The calendar is a human construct, not cosmic fate. Whatever your spiritual or religious or political beliefs are, we can all agree that the 365 days we call a year, more or less aligned with the seasonality created by our earth’s rotation around the sun, is, otherwise, pretty fucking arbitrary. But that’s all fine and good. It works. At this rate, it may truly be the last thing we can all agree on. But does anyone truly believe that 2017 won’t also suck spectacularly? Broadly speaking it’s not shaping up so great. Actions have reactions. Those reactions don’t stop with the flop of a calendar page or the turn of a clock. Then consider our whole thick history of human actions and reactions—it’s a mire of consequence.
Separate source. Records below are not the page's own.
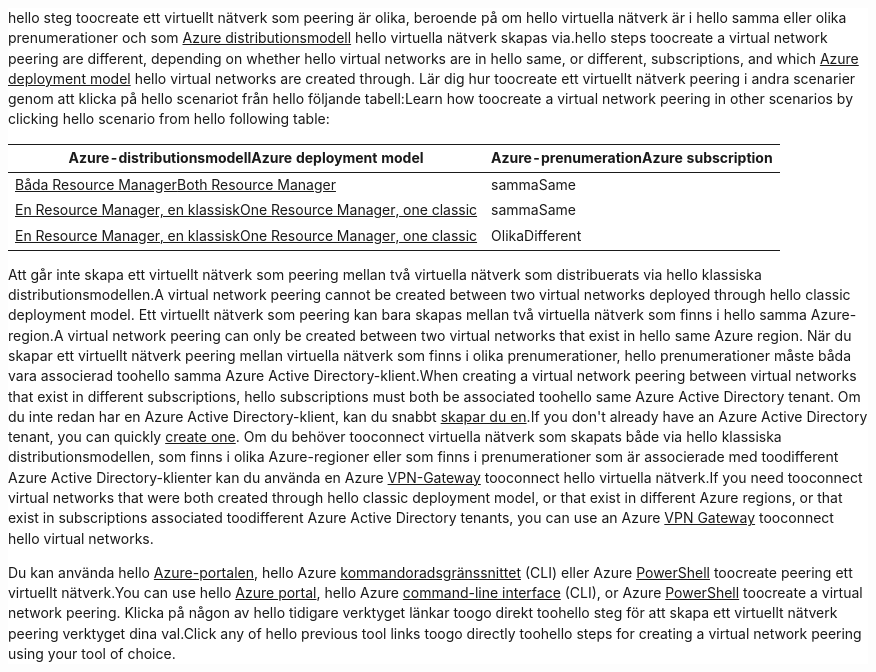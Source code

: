 <span data-ttu-id="19cf5-108">hello steg toocreate ett virtuellt nätverk som peering är olika, beroende på om hello virtuella nätverk är i hello samma eller olika prenumerationer och som [Azure distributionsmodell](../azure-resource-manager/resource-manager-deployment-model.md?toc=%2fazure%2fvirtual-network%2ftoc.json) hello virtuella nätverk skapas via.</span><span class="sxs-lookup"><span data-stu-id="19cf5-108">hello steps toocreate a virtual network peering are different, depending on whether hello virtual networks are in hello same, or different, subscriptions, and which [Azure deployment model](../azure-resource-manager/resource-manager-deployment-model.md?toc=%2fazure%2fvirtual-network%2ftoc.json) hello virtual networks are created through.</span></span> <span data-ttu-id="19cf5-109">Lär dig hur toocreate ett virtuellt nätverk peering i andra scenarier genom att klicka på hello scenariot från hello följande tabell:</span><span class="sxs-lookup"><span data-stu-id="19cf5-109">Learn how toocreate a virtual network peering in other scenarios by clicking hello scenario from hello following table:</span></span>

|<span data-ttu-id="19cf5-110">Azure-distributionsmodell</span><span class="sxs-lookup"><span data-stu-id="19cf5-110">Azure deployment model</span></span>  | <span data-ttu-id="19cf5-111">Azure-prenumeration</span><span class="sxs-lookup"><span data-stu-id="19cf5-111">Azure subscription</span></span>  |
|--------- |---------|
|[<span data-ttu-id="19cf5-112">Båda Resource Manager</span><span class="sxs-lookup"><span data-stu-id="19cf5-112">Both Resource Manager</span></span>](virtual-network-create-peering.md) |<span data-ttu-id="19cf5-113">samma</span><span class="sxs-lookup"><span data-stu-id="19cf5-113">Same</span></span>|
|[<span data-ttu-id="19cf5-114">En Resource Manager, en klassisk</span><span class="sxs-lookup"><span data-stu-id="19cf5-114">One Resource Manager, one classic</span></span>](create-peering-different-deployment-models.md) |<span data-ttu-id="19cf5-115">samma</span><span class="sxs-lookup"><span data-stu-id="19cf5-115">Same</span></span>|
|[<span data-ttu-id="19cf5-116">En Resource Manager, en klassisk</span><span class="sxs-lookup"><span data-stu-id="19cf5-116">One Resource Manager, one classic</span></span>](create-peering-different-deployment-models-subscriptions.md) |<span data-ttu-id="19cf5-117">Olika</span><span class="sxs-lookup"><span data-stu-id="19cf5-117">Different</span></span>|

<span data-ttu-id="19cf5-118">Att går inte skapa ett virtuellt nätverk som peering mellan två virtuella nätverk som distribuerats via hello klassiska distributionsmodellen.</span><span class="sxs-lookup"><span data-stu-id="19cf5-118">A virtual network peering cannot be created between two virtual networks deployed through hello classic deployment model.</span></span> <span data-ttu-id="19cf5-119">Ett virtuellt nätverk som peering kan bara skapas mellan två virtuella nätverk som finns i hello samma Azure-region.</span><span class="sxs-lookup"><span data-stu-id="19cf5-119">A virtual network peering can only be created between two virtual networks that exist in hello same Azure region.</span></span> <span data-ttu-id="19cf5-120">När du skapar ett virtuellt nätverk peering mellan virtuella nätverk som finns i olika prenumerationer, hello prenumerationer måste båda vara associerad toohello samma Azure Active Directory-klient.</span><span class="sxs-lookup"><span data-stu-id="19cf5-120">When creating a virtual network peering between virtual networks that exist in different subscriptions, hello subscriptions must both be associated toohello same Azure Active Directory tenant.</span></span> <span data-ttu-id="19cf5-121">Om du inte redan har en Azure Active Directory-klient, kan du snabbt [skapar du en](../active-directory/develop/active-directory-howto-tenant.md?toc=%2fazure%2fvirtual-network%2ftoc.json#start-from-scratch).</span><span class="sxs-lookup"><span data-stu-id="19cf5-121">If you don't already have an Azure Active Directory tenant, you can quickly [create one](../active-directory/develop/active-directory-howto-tenant.md?toc=%2fazure%2fvirtual-network%2ftoc.json#start-from-scratch).</span></span> <span data-ttu-id="19cf5-122">Om du behöver tooconnect virtuella nätverk som skapats både via hello klassiska distributionsmodellen, som finns i olika Azure-regioner eller som finns i prenumerationer som är associerade med toodifferent Azure Active Directory-klienter kan du använda en Azure [VPN-Gateway](../vpn-gateway/vpn-gateway-howto-site-to-site-resource-manager-portal.md?toc=%2fazure%2fvirtual-network%2ftoc.json) tooconnect hello virtuella nätverk.</span><span class="sxs-lookup"><span data-stu-id="19cf5-122">If you need tooconnect virtual networks that were both created through hello classic deployment model, or that exist in different Azure regions, or that exist in subscriptions associated toodifferent Azure Active Directory tenants, you can use an Azure [VPN Gateway](../vpn-gateway/vpn-gateway-howto-site-to-site-resource-manager-portal.md?toc=%2fazure%2fvirtual-network%2ftoc.json) tooconnect hello virtual networks.</span></span> 

<span data-ttu-id="19cf5-123">Du kan använda hello [Azure-portalen](#portal), hello Azure [kommandoradsgränssnittet](#cli) (CLI) eller Azure [PowerShell](#powershell) toocreate peering ett virtuellt nätverk.</span><span class="sxs-lookup"><span data-stu-id="19cf5-123">You can use hello [Azure portal](#portal), hello Azure [command-line interface](#cli) (CLI), or Azure [PowerShell](#powershell) toocreate a virtual network peering.</span></span> <span data-ttu-id="19cf5-124">Klicka på någon av hello tidigare verktyget länkar toogo direkt toohello steg för att skapa ett virtuellt nätverk peering verktyget dina val.</span><span class="sxs-lookup"><span data-stu-id="19cf5-124">Click any of hello previous tool links toogo directly toohello steps for creating a virtual network peering using your tool of choice.</span></span>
It is an inescapable fact 2017 will hold some very bad days; terrible things will happen; beloved celebrities will die; the geopolitical snakepit will widen and writhe and bring god knows what down upon the citizens of the world; our new president will make us cringe daily as he rides through the first year of his term like a giant orange drunk toddler on an enormous tricycle. We will start the year with hope, and end it with cries for its swift execution.

But may I humbly suggest that among all that reality, we will also have good days. Simple good days where we laugh with our friends; days when the weather is perfect and the wine is good; where we smile at our neighbors and they smile back; when we work and walk with others who are pushing back against the bad and we feel empowered and strong; when the lump isn’t cancer; when we meet someone special; when we are decisive and effective; when we are able to help others or accept help; when we see great movies or read wonderful books; when we welcome new family members in the form of new kids or new spouses; when we see the fight for good crystal clear and our aim is true; when we meet new friends or have energizing conversations with strangers; when we see new places we’ve never been; when we get a new job we really want. You get what I mean. Life happens. We won’t just be hunkering down waiting for the nuclear flash. That won’t be until 2018. (Kidding! Hopefully!)

I wish you and yours all the best in 2017. I wish all of us fortitude and focus and fight. I wish us all many, many good days; maybe even some excellent days too.